Exercise details:
Write out the data again in full, exactly as it reads.

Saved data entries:

# # # #

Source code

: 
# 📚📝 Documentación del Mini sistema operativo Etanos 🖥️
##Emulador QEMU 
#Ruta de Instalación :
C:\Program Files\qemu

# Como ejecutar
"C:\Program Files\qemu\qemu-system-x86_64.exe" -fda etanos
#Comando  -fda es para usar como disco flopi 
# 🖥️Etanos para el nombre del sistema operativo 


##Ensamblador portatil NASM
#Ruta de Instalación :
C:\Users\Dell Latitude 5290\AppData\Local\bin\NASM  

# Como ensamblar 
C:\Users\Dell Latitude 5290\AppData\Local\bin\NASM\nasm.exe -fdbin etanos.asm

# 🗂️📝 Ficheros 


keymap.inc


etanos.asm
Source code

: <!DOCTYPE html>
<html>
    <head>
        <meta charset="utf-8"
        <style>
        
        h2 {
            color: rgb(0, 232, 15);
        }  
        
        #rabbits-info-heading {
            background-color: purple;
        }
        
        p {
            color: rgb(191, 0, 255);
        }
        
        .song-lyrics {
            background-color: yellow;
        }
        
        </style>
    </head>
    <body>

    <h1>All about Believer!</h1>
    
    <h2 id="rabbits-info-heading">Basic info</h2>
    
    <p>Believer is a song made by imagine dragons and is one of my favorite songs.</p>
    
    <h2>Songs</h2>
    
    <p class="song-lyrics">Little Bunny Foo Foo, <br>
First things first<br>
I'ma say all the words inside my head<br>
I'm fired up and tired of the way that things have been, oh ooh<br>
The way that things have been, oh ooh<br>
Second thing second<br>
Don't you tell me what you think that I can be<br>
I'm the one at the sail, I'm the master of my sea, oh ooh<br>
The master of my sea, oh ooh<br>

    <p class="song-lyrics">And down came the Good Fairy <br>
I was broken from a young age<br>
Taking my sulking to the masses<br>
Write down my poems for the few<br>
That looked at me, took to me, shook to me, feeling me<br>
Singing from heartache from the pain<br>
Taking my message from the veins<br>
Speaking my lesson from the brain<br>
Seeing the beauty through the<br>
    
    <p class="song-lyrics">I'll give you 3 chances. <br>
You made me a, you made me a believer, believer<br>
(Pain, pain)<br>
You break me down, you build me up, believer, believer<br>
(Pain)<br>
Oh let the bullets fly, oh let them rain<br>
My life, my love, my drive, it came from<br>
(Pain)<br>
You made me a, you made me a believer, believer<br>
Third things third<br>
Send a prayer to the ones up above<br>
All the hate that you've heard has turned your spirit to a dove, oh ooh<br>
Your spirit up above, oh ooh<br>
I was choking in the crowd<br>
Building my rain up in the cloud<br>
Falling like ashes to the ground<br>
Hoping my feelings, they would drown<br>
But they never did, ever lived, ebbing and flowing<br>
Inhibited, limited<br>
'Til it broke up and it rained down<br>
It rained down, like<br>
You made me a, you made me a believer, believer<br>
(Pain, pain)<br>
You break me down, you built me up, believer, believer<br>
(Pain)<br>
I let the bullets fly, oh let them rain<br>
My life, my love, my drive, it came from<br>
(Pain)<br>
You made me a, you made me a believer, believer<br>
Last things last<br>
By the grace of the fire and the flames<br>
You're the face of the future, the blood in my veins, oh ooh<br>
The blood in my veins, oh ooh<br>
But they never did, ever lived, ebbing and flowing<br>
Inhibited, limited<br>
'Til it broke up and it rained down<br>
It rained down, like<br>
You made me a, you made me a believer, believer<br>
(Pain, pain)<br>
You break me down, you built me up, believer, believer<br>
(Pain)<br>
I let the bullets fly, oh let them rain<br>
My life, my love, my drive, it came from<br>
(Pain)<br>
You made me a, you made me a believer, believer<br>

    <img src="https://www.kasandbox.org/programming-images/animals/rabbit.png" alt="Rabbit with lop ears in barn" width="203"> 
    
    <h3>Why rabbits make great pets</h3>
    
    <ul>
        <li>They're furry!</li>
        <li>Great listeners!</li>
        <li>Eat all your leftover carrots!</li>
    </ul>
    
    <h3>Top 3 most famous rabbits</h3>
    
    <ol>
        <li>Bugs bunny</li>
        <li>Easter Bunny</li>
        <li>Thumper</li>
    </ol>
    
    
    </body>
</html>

# # # #

Finished exercise:
Source code

: 
# 📚📝 Documentación del Mini sistema operativo Etanos 🖥️
##Emulador QEMU 
#Ruta de Instalación :
C:\Program Files\qemu

# Como ejecutar
"C:\Program Files\qemu\qemu-system-x86_64.exe" -fda etanos
#Comando  -fda es para usar como disco flopi 
# 🖥️Etanos para el nombre del sistema operativo 


##Ensamblador portatil NASM
#Ruta de Instalación :
C:\Users\Dell Latitude 5290\AppData\Local\bin\NASM  

# Como ensamblar 
C:\Users\Dell Latitude 5290\AppData\Local\bin\NASM\nasm.exe -fdbin etanos.asm

# 🗂️📝 Ficheros 


keymap.inc


etanos.asm
Source code

: <!DOCTYPE html>
<html>
    <head>
        <meta charset="utf-8"
        <style>
        
        h2 {
            color: rgb(0, 232, 15);
        }  
        
        #rabbits-info-heading {
            background-color: purple;
        }
        
        p {
            color: rgb(191, 0, 255);
        }
        
        .song-lyrics {
            background-color: yellow;
        }
        
        </style>
    </head>
    <body>

    <h1>All about Believer!</h1>
    
    <h2 id="rabbits-info-heading">Basic info</h2>
    
    <p>Believer is a song made by imagine dragons and is one of my favorite songs.</p>
    
    <h2>Songs</h2>
    
    <p class="song-lyrics">Little Bunny Foo Foo, <br>
First things first<br>
I'ma say all the words inside my head<br>
I'm fired up and tired of the way that things have been, oh ooh<br>
The way that things have been, oh ooh<br>
Second thing second<br>
Don't you tell me what you think that I can be<br>
I'm the one at the sail, I'm the master of my sea, oh ooh<br>
The master of my sea, oh ooh<br>

    <p class="song-lyrics">And down came the Good Fairy <br>
I was broken from a young age<br>
Taking my sulking to the masses<br>
Write down my poems for the few<br>
That looked at me, took to me, shook to me, feeling me<br>
Singing from heartache from the pain<br>
Taking my message from the veins<br>
Speaking my lesson from the brain<br>
Seeing the beauty through the<br>
    
    <p class="song-lyrics">I'll give you 3 chances. <br>
You made me a, you made me a believer, believer<br>
(Pain, pain)<br>
You break me down, you build me up, believer, believer<br>
(Pain)<br>
Oh let the bullets fly, oh let them rain<br>
My life, my love, my drive, it came from<br>
(Pain)<br>
You made me a, you made me a believer, believer<br>
Third things third<br>
Send a prayer to the ones up above<br>
All the hate that you've heard has turned your spirit to a dove, oh ooh<br>
Your spirit up above, oh ooh<br>
I was choking in the crowd<br>
Building my rain up in the cloud<br>
Falling like ashes to the ground<br>
Hoping my feelings, they would drown<br>
But they never did, ever lived, ebbing and flowing<br>
Inhibited, limited<br>
'Til it broke up and it rained down<br>
It rained down, like<br>
You made me a, you made me a believer, believer<br>
(Pain, pain)<br>
You break me down, you built me up, believer, believer<br>
(Pain)<br>
I let the bullets fly, oh let them rain<br>
My life, my love, my drive, it came from<br>
(Pain)<br>
You made me a, you made me a believer, believer<br>
Last things last<br>
By the grace of the fire and the flames<br>
You're the face of the future, the blood in my veins, oh ooh<br>
The blood in my veins, oh ooh<br>
But they never did, ever lived, ebbing and flowing<br>
Inhibited, limited<br>
'Til it broke up and it rained down<br>
It rained down, like<br>
You made me a, you made me a believer, believer<br>
(Pain, pain)<br>
You break me down, you built me up, believer, believer<br>
(Pain)<br>
I let the bullets fly, oh let them rain<br>
My life, my love, my drive, it came from<br>
(Pain)<br>
You made me a, you made me a believer, believer<br>

    <img src="https://www.kasandbox.org/programming-images/animals/rabbit.png" alt="Rabbit with lop ears in barn" width="203"> 
    
    <h3>Why rabbits make great pets</h3>
    
    <ul>
        <li>They're furry!</li>
        <li>Great listeners!</li>
        <li>Eat all your leftover carrots!</li>
    </ul>
    
    <h3>Top 3 most famous rabbits</h3>
    
    <ol>
        <li>Bugs bunny</li>
        <li>Easter Bunny</li>
        <li>Thumper</li>
    </ol>
    
    
    </body>
</html>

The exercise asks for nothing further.